The problem I am experiencing is that I am getting ResourceExhaustion errors from Tensorflow even though I am feeding it very small batches which should fit on the GPU.
At first nvidia-smi shows that x-server and gnome-shell are taking up a couple hundred MB of memory.
Sat Nov 4 23:58:15 2017
+-----------------------------------------------------------------------------+
| NVIDIA-SMI 387.22 Driver Version: 387.22 |
|-------------------------------+----------------------+----------------------+
| GPU Name Persistence-M| Bus-Id Disp.A | Volatile Uncorr.
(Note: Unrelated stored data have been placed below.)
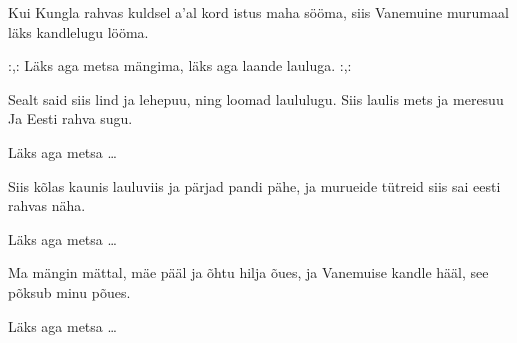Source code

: Kui Kungla rahvas kuldsel a'al
kord istus maha s\"o\"oma,
siis Vanemuine murumaal
l\"aks kandlelugu l\"o\"oma.

:,: L\"aks aga metsa m\"angima,
l\"aks aga laande lauluga. :,:

Sealt said siis lind ja lehepuu,
ning loomad laululugu.
Siis laulis mets ja meresuu
Ja Eesti rahva sugu.

L\"aks aga metsa \ldots

Siis k\~olas kaunis lauluviis
ja p\"arjad pandi p\"ahe,
ja murueide t\"utreid siis
sai eesti rahvas n\"aha.

L\"aks aga metsa \ldots

Ma m\"angin m\"attal, m\"ae p\"a\"al
ja \~ohtu hilja \~oues,
ja Vanemuise kandle h\"a\"al,
see p\~oksub minu p\~oues.

L\"aks aga metsa \ldots
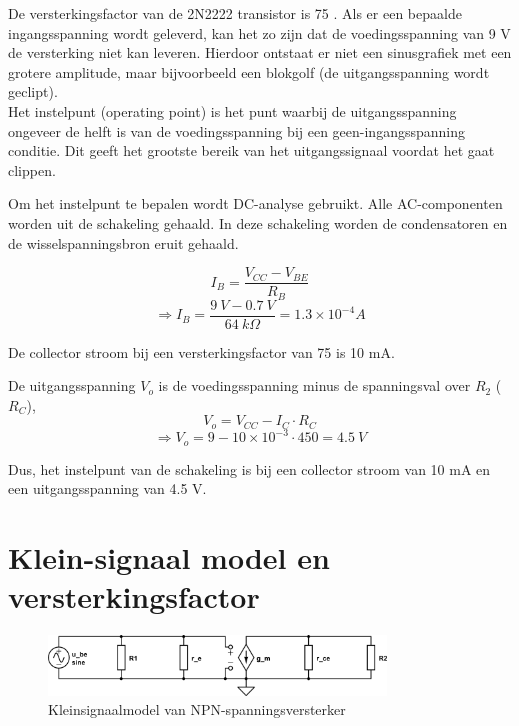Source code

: \documentclass{report}
\begin{document}
De versterkingsfactor van de 2N2222 transistor is 75 \cite[p.~3]{epo2-non-linear}. Als er een bepaalde ingangsspanning wordt geleverd, kan het zo zijn dat de voedingsspanning van 9 V de versterking niet kan leveren. Hierdoor ontstaat er niet een sinusgrafiek met een grotere amplitude, maar bijvoorbeeld een blokgolf (de uitgangsspanning wordt geclipt).\\

Het instelpunt (operating point) is het punt waarbij de uitgangsspanning ongeveer de helft is van de voedingsspanning bij een geen-ingangsspanning conditie. Dit geeft het grootste bereik van het uitgangssignaal voordat het gaat clippen. 

Om het instelpunt te bepalen wordt DC-analyse gebruikt. Alle AC-componenten worden uit de schakeling gehaald. In deze schakeling worden de condensatoren en de wisselspanningsbron eruit gehaald.

\begin{equation}
I_B=\frac{V_{CC}-V_{BE}}{R_B}
\end{equation}
$$\Rightarrow I_B=\frac{9\: V-0.7 \: V}{64 \: k \Omega}=1.3\times 10^{-4}A$$

\noindent De collector stroom bij een versterkingsfactor van 75 is 10 mA. 

\noindent De uitgangsspanning $V_o$ is de voedingsspanning minus de spanningsval over $R_2$ ($R_C$),
\begin{equation}
V_o=V_{CC}-I_{C} \cdot R_{C}
\end{equation}
$$\Rightarrow V_o=9-10\times 10^{-3}\cdot 450=4.5 \: V$$

\noindent Dus, het instelpunt van de schakeling is bij een collector stroom van 10 mA en een uitgangsspanning van 4.5 V.

\chapter{Klein-signaal model en versterkingsfactor}

\begin{figure}[H]
	\centering
	\label{fig:npn-amplifier-kleinsignaal}
	\includegraphics[width=0.8\textwidth]{resource/npn-kleinsignaal-versterker}
	\caption{Kleinsignaalmodel van NPN-spanningsversterker}
\end{figure}
\end{document}
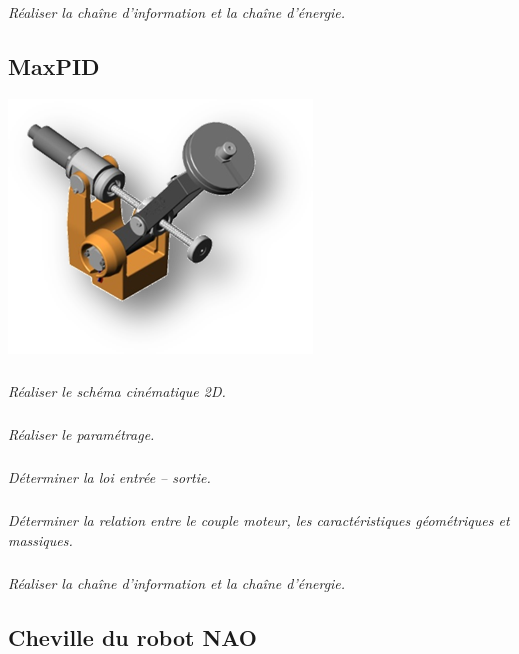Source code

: \documentclass[10pt,fleqn]{article} %
\begin{document}
\begin{multicols}{2}
\subparagraph{}
\textit{Réaliser la chaîne d'information et la chaîne d'énergie.}


\subsection*{MaxPID}


\setcounter{exo}{0}
\begin{center}
\includegraphics[width=\linewidth]{images/maxpid_01}
\end{center}

\subparagraph{}
\textit{Réaliser le schéma cinématique 2D.}

\subparagraph{}
\textit{Réaliser le paramétrage.}


\subparagraph{}
\textit{Déterminer la loi entrée -- sortie.}

\subparagraph{}
\textit{Déterminer la relation entre le couple moteur, les caractéristiques géométriques et massiques. }


\subparagraph{}
\textit{Réaliser la chaîne d'information et la chaîne d'énergie.}

\subsection*{Cheville du robot NAO}



\end{multicols}
\end{document}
ECC |
| Fan Temp Perf Pwr:Usage/Cap| Memory-Usage | GPU-Util Compute M. |
|===============================+======================+======================|
| 0 GeForce GTX 1080 Off | 00000000:03:00.0 On | N/A |
| 24% 40C P0 46W / 180W | 274MiB / 8105MiB | 1% Default |
+-------------------------------+----------------------+----------------------+
+-----------------------------------------------------------------------------+
| Processes: GPU Memory |
| GPU PID Type Process name Usage |
|=============================================================================|
| 0 698 G /usr/lib/xorg-server/Xorg 18MiB |
| 0 733 G /usr/bin/gnome-shell 28MiB |
| 0 924 G /usr/lib/xorg-server/Xorg 100MiB |
| 0 974 G /usr/bin/gnome-shell 124MiB |
+-----------------------------------------------------------------------------+
Then I create a VGG network in Keras and it loads the weights of the network with ImageNet weights. Then I import keras in a python shell. As soon as I have done this, memory usage is 7721MiB / 8105MiB and it stays that way until I terminate the python process.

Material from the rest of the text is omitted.